Armenians take great pride in the Monument and its significance cannot be underestimated. But what does the Monument mean to the everyday Fresno State student? Are they familiar with the history behind it?
The Monument is located on the major East-West thoroughfare of campus and thousands of students pass by each day. Students who entered the Monument space were asked their thoughts. The responses received were as diverse and varied as the students themselves.
Michael Vu, a Fresno State freshman and a second-generation Hmong immigrant, stated that like the Armenian people, his people had also gone through genocide and, because of this shared circumstance, he was very much aware of the Armenian Genocide. He had a very positive view of the Monument saying that, “It’s really cool the university would do something like this. I hope the Hmong people can one day have something similar on campus.”
The next few students were familiar with Armenians, but not so familiar with the Armenian Genocide. This sentiment was echoed by junior Sarah Stout, who stated “I can’t believe something like this happened. We don’t really learn about it in school.” For her, the Monument was a huge eye opener into a tragedy she knew little about.
Collectively, the students all showed genuine interest in the Monument and in learning more about the Armenian Genocide. They were drawn in by the new and unfamiliar structure, but once inside, they learned about a history many previously knew nothing about.
Michael Walker, Fresno State senior, first found out about the Monument and the Armenian Genocide this past April.
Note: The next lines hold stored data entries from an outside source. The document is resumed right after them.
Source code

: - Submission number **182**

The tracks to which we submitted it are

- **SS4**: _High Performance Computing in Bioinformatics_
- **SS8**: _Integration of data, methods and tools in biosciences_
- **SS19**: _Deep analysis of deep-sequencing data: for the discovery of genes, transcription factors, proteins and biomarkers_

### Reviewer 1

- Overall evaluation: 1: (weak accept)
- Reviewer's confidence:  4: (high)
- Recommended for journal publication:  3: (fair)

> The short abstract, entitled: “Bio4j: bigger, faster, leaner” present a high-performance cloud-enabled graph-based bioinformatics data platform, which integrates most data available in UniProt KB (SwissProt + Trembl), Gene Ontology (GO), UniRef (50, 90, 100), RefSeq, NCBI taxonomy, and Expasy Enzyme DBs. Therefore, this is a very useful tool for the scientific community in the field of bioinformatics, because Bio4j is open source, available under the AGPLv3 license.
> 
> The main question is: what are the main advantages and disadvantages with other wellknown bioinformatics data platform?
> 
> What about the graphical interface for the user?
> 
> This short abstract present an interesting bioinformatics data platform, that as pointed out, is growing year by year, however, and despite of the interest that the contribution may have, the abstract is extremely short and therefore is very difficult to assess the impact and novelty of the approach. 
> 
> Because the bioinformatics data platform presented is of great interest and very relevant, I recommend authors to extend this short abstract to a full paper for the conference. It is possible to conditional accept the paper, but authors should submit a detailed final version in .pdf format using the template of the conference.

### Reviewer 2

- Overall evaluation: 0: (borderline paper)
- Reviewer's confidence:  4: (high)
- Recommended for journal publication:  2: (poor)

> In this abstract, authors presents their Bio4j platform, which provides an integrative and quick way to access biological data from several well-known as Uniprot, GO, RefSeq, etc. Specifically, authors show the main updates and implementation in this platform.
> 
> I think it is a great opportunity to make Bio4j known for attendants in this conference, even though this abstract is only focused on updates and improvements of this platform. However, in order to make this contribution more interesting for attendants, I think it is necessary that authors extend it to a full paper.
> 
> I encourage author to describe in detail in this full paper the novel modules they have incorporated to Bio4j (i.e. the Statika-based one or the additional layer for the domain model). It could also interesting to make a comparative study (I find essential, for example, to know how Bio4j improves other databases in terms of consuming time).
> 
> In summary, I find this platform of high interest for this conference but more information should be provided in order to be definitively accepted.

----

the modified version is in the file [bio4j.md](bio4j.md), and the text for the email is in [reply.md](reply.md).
Upon leaving a late afternoon class, he had seen the large crowd that had gathered for the unveiling and “walked over to see what was going on and ended up staying for most of the ceremony.” Walker continued by stating “I was really impressed by the togetherness of the people and the pride everyone had for the monument.” His experience is one that is similar to many students on campus; it has opened their eyes to a history and a past they previously knew little about.
The opportunity to expose the younger generations of our community to the history of the Genocide is one of the greatest benefits the Monument has to offer.
The Monument will be a way for students to become better aware of the Armenian Genocide.